MemeStreams | MemeStreams Discussion

Create an Account

This page contains all of the posts and discussion on MemeStreams referencing the following web page: XML.com: Working with Bayesian Categorizers [Nov. 19, 2003]. You can find discussions on MemeStreams as you surf the web, even if you aren't a MemeStreams member, using the Threads Bookmarklet.

XML.com: Working with Bayesian Categorizers [Nov. 19, 2003]
by eiron at 12:41 am EST, Dec 6, 2003

] There's been some discussion in the blog world about
] using a Bayesian categorizer to enable a person to
] discriminate along various interest/non-interest axes. I
] took a run at this recently and, although my experiments
] haven't been wildly successful, I want to report them
] because I think the idea may have merit.

It seems like a nice idea, but it doesn't this approach probably wouldn't work well with blogs. Spam may be easily classified by bayesian filters. The content of two blog entries, however, could easily contain many common keywords, yet provide significantly different levels of interest to the reader.
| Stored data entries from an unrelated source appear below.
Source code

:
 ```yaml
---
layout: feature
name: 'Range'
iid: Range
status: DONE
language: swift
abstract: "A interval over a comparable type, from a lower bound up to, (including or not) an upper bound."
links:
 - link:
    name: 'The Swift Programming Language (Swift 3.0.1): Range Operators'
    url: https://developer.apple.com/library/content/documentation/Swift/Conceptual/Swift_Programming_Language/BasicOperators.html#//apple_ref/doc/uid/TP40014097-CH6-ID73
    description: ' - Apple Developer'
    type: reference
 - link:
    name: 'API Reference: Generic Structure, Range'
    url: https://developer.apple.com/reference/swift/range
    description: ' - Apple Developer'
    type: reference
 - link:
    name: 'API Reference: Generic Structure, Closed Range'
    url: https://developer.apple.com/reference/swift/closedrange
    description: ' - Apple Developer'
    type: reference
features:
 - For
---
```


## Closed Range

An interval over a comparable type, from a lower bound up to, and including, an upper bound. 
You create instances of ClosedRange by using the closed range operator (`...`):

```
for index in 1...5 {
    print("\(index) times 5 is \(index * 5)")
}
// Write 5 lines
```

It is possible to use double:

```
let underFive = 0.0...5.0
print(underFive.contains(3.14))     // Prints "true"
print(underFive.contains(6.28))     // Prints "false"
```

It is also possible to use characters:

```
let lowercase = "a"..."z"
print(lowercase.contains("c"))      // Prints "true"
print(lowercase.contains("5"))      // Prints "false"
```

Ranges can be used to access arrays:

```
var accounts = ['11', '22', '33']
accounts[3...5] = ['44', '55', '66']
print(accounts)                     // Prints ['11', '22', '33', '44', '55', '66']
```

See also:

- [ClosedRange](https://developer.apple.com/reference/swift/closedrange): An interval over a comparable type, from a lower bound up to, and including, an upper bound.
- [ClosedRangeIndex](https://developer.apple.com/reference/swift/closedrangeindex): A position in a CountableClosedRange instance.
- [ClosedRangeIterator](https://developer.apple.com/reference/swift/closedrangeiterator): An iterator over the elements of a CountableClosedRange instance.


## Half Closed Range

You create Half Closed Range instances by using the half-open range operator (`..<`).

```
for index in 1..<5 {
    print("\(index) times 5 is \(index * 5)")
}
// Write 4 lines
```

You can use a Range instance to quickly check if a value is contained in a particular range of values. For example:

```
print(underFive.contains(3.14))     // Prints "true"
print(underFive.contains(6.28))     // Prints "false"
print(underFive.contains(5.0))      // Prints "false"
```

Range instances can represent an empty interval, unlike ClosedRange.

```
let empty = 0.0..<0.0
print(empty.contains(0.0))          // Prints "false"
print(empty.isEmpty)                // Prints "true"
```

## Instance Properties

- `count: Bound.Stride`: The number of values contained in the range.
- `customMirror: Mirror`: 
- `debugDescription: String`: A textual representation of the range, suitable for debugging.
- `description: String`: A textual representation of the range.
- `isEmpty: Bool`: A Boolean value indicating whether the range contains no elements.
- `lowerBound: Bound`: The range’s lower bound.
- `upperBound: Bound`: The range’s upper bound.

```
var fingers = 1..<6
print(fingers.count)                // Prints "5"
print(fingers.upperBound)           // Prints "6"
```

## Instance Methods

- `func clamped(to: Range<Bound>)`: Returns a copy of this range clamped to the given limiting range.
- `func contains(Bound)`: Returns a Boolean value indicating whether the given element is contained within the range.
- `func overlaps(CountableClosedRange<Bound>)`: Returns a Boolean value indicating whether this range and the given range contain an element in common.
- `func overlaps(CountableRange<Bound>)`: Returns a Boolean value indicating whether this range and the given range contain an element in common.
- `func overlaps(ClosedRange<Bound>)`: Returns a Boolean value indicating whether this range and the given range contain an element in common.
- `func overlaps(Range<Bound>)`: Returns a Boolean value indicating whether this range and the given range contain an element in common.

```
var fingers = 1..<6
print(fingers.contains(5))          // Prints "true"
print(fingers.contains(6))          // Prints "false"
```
Also, if you're going to go through the trouble of structuring a set of articles in a way that they could be parsed by some filter, effectively restricting the article database to a single system, one might as well be using Memestreams, at least in its methods. I believe the results would be more worthwhile.

RE: XML.com: Working with Bayesian Categorizers [Nov. 19, 2003]
by Decius at 4:13 pm EST, Dec 6, 2003

eiron wrote:
] It seems like a nice idea, but it doesn't this approach
] probably wouldn't work well with blogs. Spam may be easily
] classified by bayesian filters. The content of two blog
] entries, however, could easily contain many common keywords,
] yet provide significantly different levels of interest to the
] reader.

I agree... However, thanks for recommending the article. These perl libraries are useful for something else: Figuring out when articles on MemeStreams are associated with the same subject...